Copy out the entire listing below exactly, but without its pictures.

##### EXERCISE MATERIAL

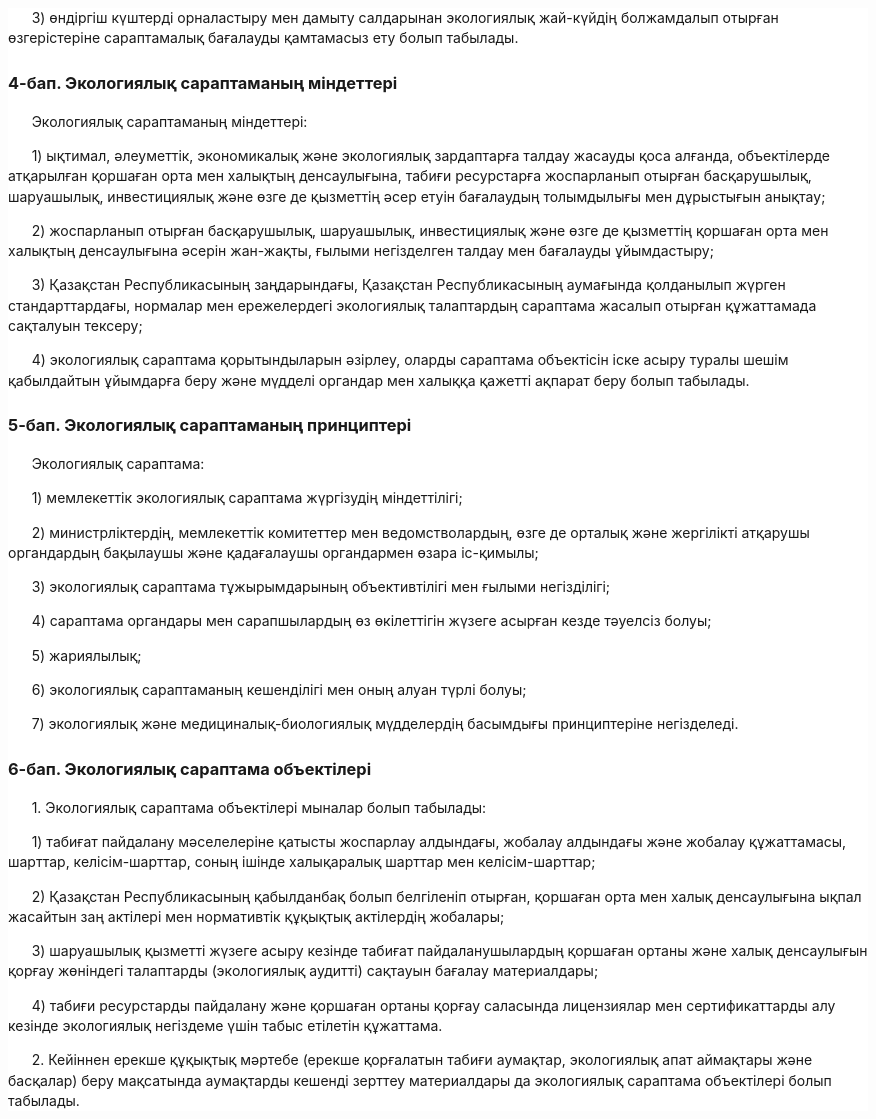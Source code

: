       3) өндiргiш күштердi орналастыру мен дамыту салдарынан экологиялық жай-күйдiң болжамдалып отырған өзгерiстерiне сараптамалық бағалауды қамтамасыз ету болып табылады.

### 4-бап. Экологиялық сараптаманың мiндеттерi

      Экологиялық сараптаманың мiндеттерi:

      1) ықтимал, әлеуметтiк, экономикалық және экологиялық зардаптарға талдау жасауды қоса алғанда, объектiлерде атқарылған қоршаған орта мен халықтың денсаулығына, табиғи ресурстарға жоспарланып отырған басқарушылық, шаруашылық, инвестициялық және өзге де қызметтiң әсер етуiн бағалаудың толымдылығы мен дұрыстығын анықтау;

      2) жоспарланып отырған басқарушылық, шаруашылық, инвестициялық және өзге де қызметтiң қоршаған орта мен халықтың денсаулығына әсерiн жан-жақты, ғылыми негiзделген талдау мен бағалауды ұйымдастыру;

      3) Қазақстан Республикасының заңдарындағы, Қазақстан Республикасының аумағында қолданылып жүрген стандарттардағы, нормалар мен ережелердегi экологиялық талаптардың сараптама жасалып отырған құжаттамада сақталуын тексеру;

      4) экологиялық сараптама қорытындыларын әзiрлеу, оларды сараптама объектiсiн iске асыру туралы шешiм қабылдайтын ұйымдарға беру және мүдделi органдар мен халыққа қажеттi ақпарат беру болып табылады.

### 5-бап. Экологиялық сараптаманың принциптерi

      Экологиялық сараптама:

      1) мемлекеттiк экологиялық сараптама жүргiзудiң мiндеттiлiгi;

      2) министрлiктердiң, мемлекеттiк комитеттер мен ведомстволардың, өзге де орталық және жергiлiктi атқарушы органдардың бақылаушы және қадағалаушы органдармен өзара iс-қимылы;

      3) экологиялық сараптама тұжырымдарының объективтiлiгi мен ғылыми негiздiлiгi;

      4) сараптама органдары мен сарапшылардың өз өкiлеттiгiн жүзеге асырған кезде тәуелсiз болуы;

      5) жариялылық;

      6) экологиялық сараптаманың кешендiлiгi мен оның алуан түрлi болуы;

      7) экологиялық және медициналық-биологиялық мүдделердiң басымдығы принциптерiне негiзделедi.

### 6-бап. Экологиялық сараптама объектiлерi

      1. Экологиялық сараптама объектiлерi мыналар болып табылады:

      1) табиғат пайдалану мәселелерiне қатысты жоспарлау алдындағы, жобалау алдындағы және жобалау құжаттамасы, шарттар, келiсiм-шарттар, соның iшiнде халықаралық шарттар мен келiсiм-шарттар;

      2) Қазақстан Республикасының қабылданбақ болып белгiленiп отырған, қоршаған орта мен халық денсаулығына ықпал жасайтын заң актiлерi мен нормативтiк құқықтық актiлердiң жобалары;

      3) шаруашылық қызметтi жүзеге асыру кезiнде табиғат пайдаланушылардың қоршаған ортаны және халық денсаулығын қорғау жөнiндегi талаптарды (экологиялық аудиттi) сақтауын бағалау материалдары;

      4) табиғи ресурстарды пайдалану және қоршаған ортаны қорғау саласында лицензиялар мен сертификаттарды алу кезiнде экологиялық негiздеме үшiн табыс етiлетiн құжаттама.

      2. Кейiннен ерекше құқықтық мәртебе (ерекше қорғалатын табиғи аумақтар, экологиялық апат аймақтары және басқалар) беру мақсатында аумақтарды кешендi зерттеу материалдары да экологиялық сараптама объектiлерi болып табылады.
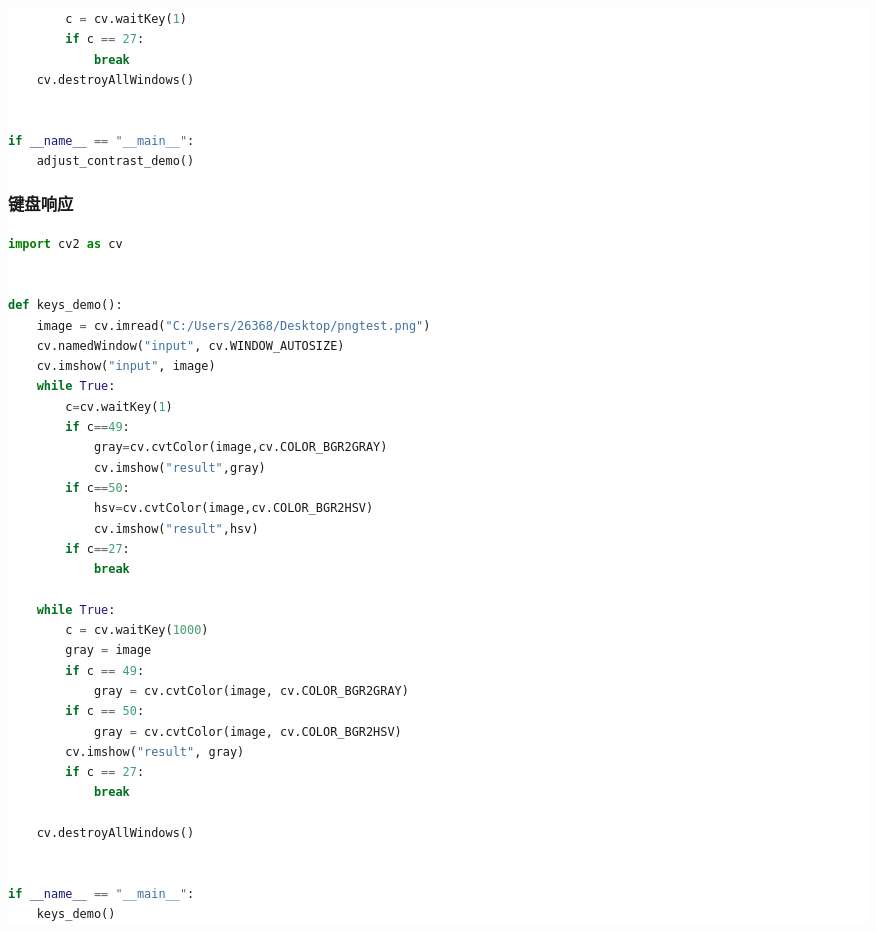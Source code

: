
 ```python
        c = cv.waitKey(1)
        if c == 27:
            break
    cv.destroyAllWindows()


if __name__ == "__main__":
    adjust_contrast_demo()
```





### 键盘响应

```python
import cv2 as cv


def keys_demo():
    image = cv.imread("C:/Users/26368/Desktop/pngtest.png")
    cv.namedWindow("input", cv.WINDOW_AUTOSIZE)
    cv.imshow("input", image)
    while True:
        c=cv.waitKey(1)
        if c==49:
            gray=cv.cvtColor(image,cv.COLOR_BGR2GRAY)
            cv.imshow("result",gray)
        if c==50:
            hsv=cv.cvtColor(image,cv.COLOR_BGR2HSV)
            cv.imshow("result",hsv)
        if c==27:
            break

    while True:
        c = cv.waitKey(1000)
        gray = image
        if c == 49:
            gray = cv.cvtColor(image, cv.COLOR_BGR2GRAY)
        if c == 50:
            gray = cv.cvtColor(image, cv.COLOR_BGR2HSV)
        cv.imshow("result", gray)
        if c == 27:
            break

    cv.destroyAllWindows()


if __name__ == "__main__":
    keys_demo()
```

##########

* _WRITTEN REPLY_:
Source code

:       3) өндiргiш күштердi орналастыру мен дамыту салдарынан экологиялық жай-күйдiң болжамдалып отырған өзгерiстерiне сараптамалық бағалауды қамтамасыз ету болып табылады.

### 4-бап. Экологиялық сараптаманың мiндеттерi

      Экологиялық сараптаманың мiндеттерi:

      1) ықтимал, әлеуметтiк, экономикалық және экологиялық зардаптарға талдау жасауды қоса алғанда, объектiлерде атқарылған қоршаған орта мен халықтың денсаулығына, табиғи ресурстарға жоспарланып отырған басқарушылық, шаруашылық, инвестициялық және өзге де қызметтiң әсер етуiн бағалаудың толымдылығы мен дұрыстығын анықтау;

      2) жоспарланып отырған басқарушылық, шаруашылық, инвестициялық және өзге де қызметтiң қоршаған орта мен халықтың денсаулығына әсерiн жан-жақты, ғылыми негiзделген талдау мен бағалауды ұйымдастыру;

      3) Қазақстан Республикасының заңдарындағы, Қазақстан Республикасының аумағында қолданылып жүрген стандарттардағы, нормалар мен ережелердегi экологиялық талаптардың сараптама жасалып отырған құжаттамада сақталуын тексеру;

      4) экологиялық сараптама қорытындыларын әзiрлеу, оларды сараптама объектiсiн iске асыру туралы шешiм қабылдайтын ұйымдарға беру және мүдделi органдар мен халыққа қажеттi ақпарат беру болып табылады.

### 5-бап. Экологиялық сараптаманың принциптерi

      Экологиялық сараптама:

      1) мемлекеттiк экологиялық сараптама жүргiзудiң мiндеттiлiгi;

      2) министрлiктердiң, мемлекеттiк комитеттер мен ведомстволардың, өзге де орталық және жергiлiктi атқарушы органдардың бақылаушы және қадағалаушы органдармен өзара iс-қимылы;

      3) экологиялық сараптама тұжырымдарының объективтiлiгi мен ғылыми негiздiлiгi;

      4) сараптама органдары мен сарапшылардың өз өкiлеттiгiн жүзеге асырған кезде тәуелсiз болуы;

      5) жариялылық;

      6) экологиялық сараптаманың кешендiлiгi мен оның алуан түрлi болуы;

      7) экологиялық және медициналық-биологиялық мүдделердiң басымдығы принциптерiне негiзделедi.

### 6-бап. Экологиялық сараптама объектiлерi

      1. Экологиялық сараптама объектiлерi мыналар болып табылады:

      1) табиғат пайдалану мәселелерiне қатысты жоспарлау алдындағы, жобалау алдындағы және жобалау құжаттамасы, шарттар, келiсiм-шарттар, соның iшiнде халықаралық шарттар мен келiсiм-шарттар;

      2) Қазақстан Республикасының қабылданбақ болып белгiленiп отырған, қоршаған орта мен халық денсаулығына ықпал жасайтын заң актiлерi мен нормативтiк құқықтық актiлердiң жобалары;

      3) шаруашылық қызметтi жүзеге асыру кезiнде табиғат пайдаланушылардың қоршаған ортаны және халық денсаулығын қорғау жөнiндегi талаптарды (экологиялық аудиттi) сақтауын бағалау материалдары;

      4) табиғи ресурстарды пайдалану және қоршаған ортаны қорғау саласында лицензиялар мен сертификаттарды алу кезiнде экологиялық негiздеме үшiн табыс етiлетiн құжаттама.

      2. Кейiннен ерекше құқықтық мәртебе (ерекше қорғалатын табиғи аумақтар, экологиялық апат аймақтары және басқалар) беру мақсатында аумақтарды кешендi зерттеу материалдары да экологиялық сараптама объектiлерi болып табылады.
Source code

:
 ```python
        c = cv.waitKey(1)
        if c == 27:
            break
    cv.destroyAllWindows()


if __name__ == "__main__":
    adjust_contrast_demo()
```





### 键盘响应

```python
import cv2 as cv


def keys_demo():
    image = cv.imread("C:/Users/26368/Desktop/pngtest.png")
    cv.namedWindow("input", cv.WINDOW_AUTOSIZE)
    cv.imshow("input", image)
    while True:
        c=cv.waitKey(1)
        if c==49:
            gray=cv.cvtColor(image,cv.COLOR_BGR2GRAY)
            cv.imshow("result",gray)
        if c==50:
            hsv=cv.cvtColor(image,cv.COLOR_BGR2HSV)
            cv.imshow("result",hsv)
        if c==27:
            break

    while True:
        c = cv.waitKey(1000)
        gray = image
        if c == 49:
            gray = cv.cvtColor(image, cv.COLOR_BGR2GRAY)
        if c == 50:
            gray = cv.cvtColor(image, cv.COLOR_BGR2HSV)
        cv.imshow("result", gray)
        if c == 27:
            break

    cv.destroyAllWindows()


if __name__ == "__main__":
    keys_demo()
```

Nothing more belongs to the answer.